I am not sure how you got sarcasm out of "
'Nuff said, @RRokh. It's none of my business and it sounds like you've considered your partner's well-being"
Please take it at face value, @RRokh. I don't want to hear the details of your emotional drama, but you requested input by the title "Advice and help required" and I offered my best version of that request. I was only asking if you are considering your partner. As I stated, it sounds as though you are.

So 'nuff said.
 
Apologies. It's just that some of the comments here haven't been some of the most helpful. I know I'm **** at detecting sarcasm so asked as I felt it's possible it was one of those instances I had overlooked. Rather ask than assume and be wrong.

Thank you
 
Me, too. But I have little interest in drama. Although I think I will trial just not saying anything at all.
 
RRokh, you are not ready to be in a relationship. Many of us desire sex. It is human and okay. What you should do is only tell other potential partners that you only want to be in an open relationship or that you do not want to be in a committed relationship. You love sex and all the different flavors. You can do this in a respectable way. Tell people you meet this at the beginning and there will be no question.
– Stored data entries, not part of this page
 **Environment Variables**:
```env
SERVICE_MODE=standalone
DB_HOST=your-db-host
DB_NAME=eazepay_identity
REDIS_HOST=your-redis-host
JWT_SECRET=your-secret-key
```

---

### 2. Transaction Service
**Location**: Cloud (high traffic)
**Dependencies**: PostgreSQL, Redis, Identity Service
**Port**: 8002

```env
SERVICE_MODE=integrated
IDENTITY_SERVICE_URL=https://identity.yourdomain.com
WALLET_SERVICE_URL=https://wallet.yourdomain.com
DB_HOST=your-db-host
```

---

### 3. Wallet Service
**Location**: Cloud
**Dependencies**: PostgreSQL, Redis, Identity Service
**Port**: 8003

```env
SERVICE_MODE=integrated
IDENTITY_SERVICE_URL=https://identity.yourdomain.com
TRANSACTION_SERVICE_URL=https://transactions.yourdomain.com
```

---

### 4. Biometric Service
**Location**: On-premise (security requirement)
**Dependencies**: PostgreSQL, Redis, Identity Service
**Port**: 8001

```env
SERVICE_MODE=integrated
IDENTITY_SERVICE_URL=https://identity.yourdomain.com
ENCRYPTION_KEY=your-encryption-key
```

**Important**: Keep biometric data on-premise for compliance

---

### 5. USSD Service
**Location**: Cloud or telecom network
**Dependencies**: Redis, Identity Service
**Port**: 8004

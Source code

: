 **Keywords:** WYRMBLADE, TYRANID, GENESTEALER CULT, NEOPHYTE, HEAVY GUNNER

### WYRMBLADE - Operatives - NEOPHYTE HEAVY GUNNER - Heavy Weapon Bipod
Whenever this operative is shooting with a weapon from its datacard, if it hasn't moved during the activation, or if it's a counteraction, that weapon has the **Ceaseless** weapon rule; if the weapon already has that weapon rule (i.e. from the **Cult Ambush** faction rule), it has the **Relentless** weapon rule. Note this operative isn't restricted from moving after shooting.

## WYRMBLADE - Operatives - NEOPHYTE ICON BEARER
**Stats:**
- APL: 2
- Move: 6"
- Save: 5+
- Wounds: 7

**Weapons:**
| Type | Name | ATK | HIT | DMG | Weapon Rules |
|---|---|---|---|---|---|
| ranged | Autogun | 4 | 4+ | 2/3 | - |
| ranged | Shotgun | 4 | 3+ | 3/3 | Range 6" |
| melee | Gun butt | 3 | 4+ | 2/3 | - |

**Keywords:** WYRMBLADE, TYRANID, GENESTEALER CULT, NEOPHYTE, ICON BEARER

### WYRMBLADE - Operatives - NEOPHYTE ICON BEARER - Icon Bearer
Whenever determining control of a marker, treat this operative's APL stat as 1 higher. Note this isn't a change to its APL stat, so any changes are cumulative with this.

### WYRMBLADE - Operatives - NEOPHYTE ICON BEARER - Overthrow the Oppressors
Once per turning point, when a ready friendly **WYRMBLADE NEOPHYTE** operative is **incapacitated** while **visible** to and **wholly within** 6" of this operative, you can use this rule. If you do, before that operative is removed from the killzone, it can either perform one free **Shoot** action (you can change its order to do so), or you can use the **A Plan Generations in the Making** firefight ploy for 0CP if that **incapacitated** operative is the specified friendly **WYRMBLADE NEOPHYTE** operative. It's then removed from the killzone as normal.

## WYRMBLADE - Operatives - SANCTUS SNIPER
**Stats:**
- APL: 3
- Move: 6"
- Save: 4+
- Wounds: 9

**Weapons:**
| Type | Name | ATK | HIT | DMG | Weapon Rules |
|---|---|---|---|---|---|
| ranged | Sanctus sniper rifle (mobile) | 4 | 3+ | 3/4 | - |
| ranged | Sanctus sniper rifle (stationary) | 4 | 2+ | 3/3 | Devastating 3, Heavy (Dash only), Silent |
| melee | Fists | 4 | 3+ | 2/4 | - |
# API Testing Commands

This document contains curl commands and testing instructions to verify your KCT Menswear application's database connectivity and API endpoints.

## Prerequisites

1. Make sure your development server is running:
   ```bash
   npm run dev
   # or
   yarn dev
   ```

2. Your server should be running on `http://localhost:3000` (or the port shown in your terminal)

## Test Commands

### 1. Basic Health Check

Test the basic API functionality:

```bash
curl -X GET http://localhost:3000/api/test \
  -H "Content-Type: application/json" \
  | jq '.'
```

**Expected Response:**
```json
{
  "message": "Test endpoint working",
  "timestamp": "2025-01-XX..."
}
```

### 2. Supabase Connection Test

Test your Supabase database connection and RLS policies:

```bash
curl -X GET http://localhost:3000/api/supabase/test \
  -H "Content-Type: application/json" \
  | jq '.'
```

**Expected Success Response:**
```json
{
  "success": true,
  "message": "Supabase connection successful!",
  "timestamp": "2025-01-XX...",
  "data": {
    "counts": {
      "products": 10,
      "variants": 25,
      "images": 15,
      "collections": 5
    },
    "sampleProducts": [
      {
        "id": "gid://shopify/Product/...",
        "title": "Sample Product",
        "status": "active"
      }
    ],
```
You are the type of person who might be okay with an fwb where both of you are still open to meeting other people, but you need to be open about these kind of things.

It would be potentially easier to do this if you are gay. (funny but true).

Please use a condom at least and get tested every 3-6 months and get on prep if you can.

Also, please get a therapist or maybe multiple therapists and if you can find friends willing to work with you that you can trust, please reach out to them as well and thank them for listening to you and advising you once in awhile by treating them to a meal.